→ **Supplied information**
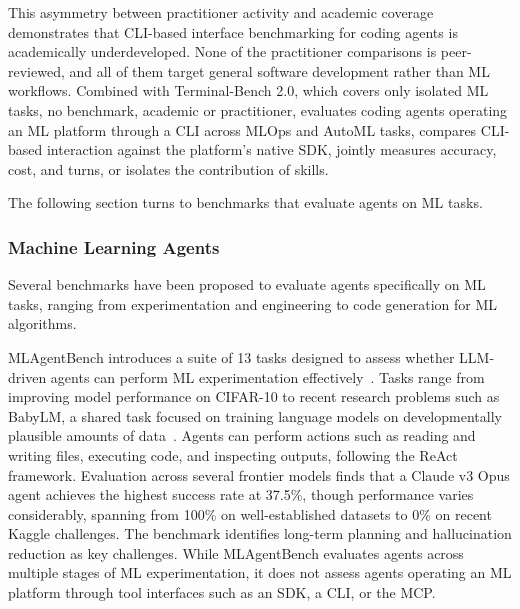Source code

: \documentclass[
english,                 %
bibtex,                  %
]{kththesis}
\numberwithin{listing}{chapter}
\begin{document}
This asymmetry between practitioner activity and academic coverage demonstrates that \gls{CLI}-based interface benchmarking for coding agents is academically underdeveloped. None of the practitioner comparisons is peer-reviewed, and all of them target general software development rather than \gls{ML} workflows. Combined with Terminal-Bench 2.0, which covers only isolated \gls{ML} tasks, no benchmark, academic or practitioner, evaluates coding agents operating an \gls{ML} platform through a \gls{CLI} across \gls{MLOps} and \gls{AutoML} tasks, compares \gls{CLI}-based interaction against the platform's native \gls{SDK}, jointly measures accuracy, cost, and turns, or isolates the contribution of skills.

The following section turns to benchmarks that evaluate agents on \gls{ML} tasks.

\subsubsection{Machine Learning Agents}
\label{sec:bg_machine_learning_agents}

Several benchmarks have been proposed to evaluate agents specifically on \gls{ML} tasks, ranging from experimentation and engineering to code generation for \gls{ML} algorithms.

\gls{ML}AgentBench introduces a suite of 13 tasks designed to assess whether \gls{LLM}-driven agents can perform \gls{ML} experimentation effectively~\cite{huang_mlagentbench_2024}. Tasks range from improving model performance on \gls{CIFAR}-10 to recent research problems such as \gls{BabyLM}, a shared task focused on training language models on developmentally plausible amounts of data~\cite{edman_mask_2025}. Agents can perform actions such as reading and writing files, executing code, and inspecting outputs, following the ReAct framework. Evaluation across several frontier models finds that a Claude v3 Opus agent achieves the highest success rate at 37.5\%, though performance varies considerably, spanning from 100\% on well-established datasets to 0\% on recent Kaggle challenges. The benchmark identifies long-term planning and hallucination reduction as key challenges. While \gls{ML}AgentBench evaluates agents across multiple stages of \gls{ML} experimentation, it does not assess agents operating an \gls{ML} platform through tool interfaces such as an \gls{SDK}, a \gls{CLI}, or the \gls{MCP}.
\end{document}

→ **What you are asked to do**
Starting at the first entry above and ending at the last, write everything out exactly except the pictures.

→ **Task answer**
Source code

: \documentclass[
english,                 %
bibtex,                  %
]{kththesis}
\numberwithin{listing}{chapter}
\begin{document}
This asymmetry between practitioner activity and academic coverage demonstrates that \gls{CLI}-based interface benchmarking for coding agents is academically underdeveloped. None of the practitioner comparisons is peer-reviewed, and all of them target general software development rather than \gls{ML} workflows. Combined with Terminal-Bench 2.0, which covers only isolated \gls{ML} tasks, no benchmark, academic or practitioner, evaluates coding agents operating an \gls{ML} platform through a \gls{CLI} across \gls{MLOps} and \gls{AutoML} tasks, compares \gls{CLI}-based interaction against the platform's native \gls{SDK}, jointly measures accuracy, cost, and turns, or isolates the contribution of skills.

The following section turns to benchmarks that evaluate agents on \gls{ML} tasks.

\subsubsection{Machine Learning Agents}
\label{sec:bg_machine_learning_agents}

Several benchmarks have been proposed to evaluate agents specifically on \gls{ML} tasks, ranging from experimentation and engineering to code generation for \gls{ML} algorithms.

\gls{ML}AgentBench introduces a suite of 13 tasks designed to assess whether \gls{LLM}-driven agents can perform \gls{ML} experimentation effectively~\cite{huang_mlagentbench_2024}. Tasks range from improving model performance on \gls{CIFAR}-10 to recent research problems such as \gls{BabyLM}, a shared task focused on training language models on developmentally plausible amounts of data~\cite{edman_mask_2025}. Agents can perform actions such as reading and writing files, executing code, and inspecting outputs, following the ReAct framework. Evaluation across several frontier models finds that a Claude v3 Opus agent achieves the highest success rate at 37.5\%, though performance varies considerably, spanning from 100\% on well-established datasets to 0\% on recent Kaggle challenges. The benchmark identifies long-term planning and hallucination reduction as key challenges. While \gls{ML}AgentBench evaluates agents across multiple stages of \gls{ML} experimentation, it does not assess agents operating an \gls{ML} platform through tool interfaces such as an \gls{SDK}, a \gls{CLI}, or the \gls{MCP}.
\end{document}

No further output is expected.